Comments (7)
@hornc - Is there any additional feedback you want to solicit before closing this? When you're ready, please label it "Close: will not fix" and close it.
from openlibrary.
I wrote VacuumBot which cleans up records. Recently I've made it update formats and paginations and noticed that some records referred to authors of type redirect or delete. I noticed because the API rejects records with references to redirecting or deleted pages.
I have been correcting these rejects manually, but as of today VacuumBot checks for the existence of authors in linked Work records, and
- removes authors (without checking for correctness) from the Edition record if there are authors in the Work, or
- follows location properties in redirects to new author records, or
- undeletes deleted authors when it finds one following references from Editions.
This won't fix them all, but it's a start.
from openlibrary.
@bencomp: How is VacuumBot run? Manually? In a cron job?
from openlibrary.
@bfalling I ran VacuumBot manually. The last time was some years ago.
from openlibrary.
@hornc is this an Issue of just running the bot again or do we need to improve the bot further for existing records?
from openlibrary.
I'm not convinced undeleting authors is a safe step to do automatically. I have had to resolve many 'please see' authors names and also many 'DELETE' author names, some of which have had many different original authors and erroneous entries merged into one item, so untangling the correct original individual is not always straightforward, or even possible. Ideally we should not delete real individual author records at all but use redirects. Some entries however are created for data fragments and do not represent authors at all, so if these are deleted they should remain so.

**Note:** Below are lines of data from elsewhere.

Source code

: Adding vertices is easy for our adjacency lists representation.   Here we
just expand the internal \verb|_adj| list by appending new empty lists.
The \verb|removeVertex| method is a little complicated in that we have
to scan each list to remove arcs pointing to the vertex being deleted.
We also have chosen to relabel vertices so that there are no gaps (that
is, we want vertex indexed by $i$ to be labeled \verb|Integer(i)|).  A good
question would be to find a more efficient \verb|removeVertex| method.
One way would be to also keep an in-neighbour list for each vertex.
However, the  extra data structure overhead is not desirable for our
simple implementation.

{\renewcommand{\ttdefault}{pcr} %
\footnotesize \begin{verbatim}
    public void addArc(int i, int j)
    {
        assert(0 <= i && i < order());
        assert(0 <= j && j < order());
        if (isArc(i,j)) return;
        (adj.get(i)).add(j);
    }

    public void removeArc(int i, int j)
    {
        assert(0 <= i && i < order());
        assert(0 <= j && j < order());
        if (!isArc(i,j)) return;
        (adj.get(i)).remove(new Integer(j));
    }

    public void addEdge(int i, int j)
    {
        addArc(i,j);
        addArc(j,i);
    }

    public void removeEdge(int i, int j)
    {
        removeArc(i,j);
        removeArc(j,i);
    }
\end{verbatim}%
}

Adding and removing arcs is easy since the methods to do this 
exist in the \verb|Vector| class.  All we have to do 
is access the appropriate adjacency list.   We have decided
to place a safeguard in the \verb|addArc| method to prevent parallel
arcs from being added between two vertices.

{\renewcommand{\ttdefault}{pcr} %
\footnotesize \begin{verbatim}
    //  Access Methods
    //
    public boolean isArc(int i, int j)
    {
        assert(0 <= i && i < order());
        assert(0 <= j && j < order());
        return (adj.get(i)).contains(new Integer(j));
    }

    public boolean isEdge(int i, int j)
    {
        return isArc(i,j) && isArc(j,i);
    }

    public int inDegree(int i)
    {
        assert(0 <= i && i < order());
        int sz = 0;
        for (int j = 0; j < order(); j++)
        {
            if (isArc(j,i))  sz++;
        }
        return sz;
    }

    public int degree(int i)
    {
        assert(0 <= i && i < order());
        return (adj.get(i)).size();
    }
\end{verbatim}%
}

@tfmorris questioned this edit recently:
https://openlibrary.org/authors/OL2630272A/please_see_Leonard_Lee_Rue_III?m=history
I don't think it is correct for Import Bot to make this sort of change automatically.
I suggest closing this issue as I'm not sure what value "Undelete authors linked to editions" across the board gives us, I imagine it'll do just as much harm as good depending on the situation. Specific problems should be raised with examples so they can be addressed appropriately.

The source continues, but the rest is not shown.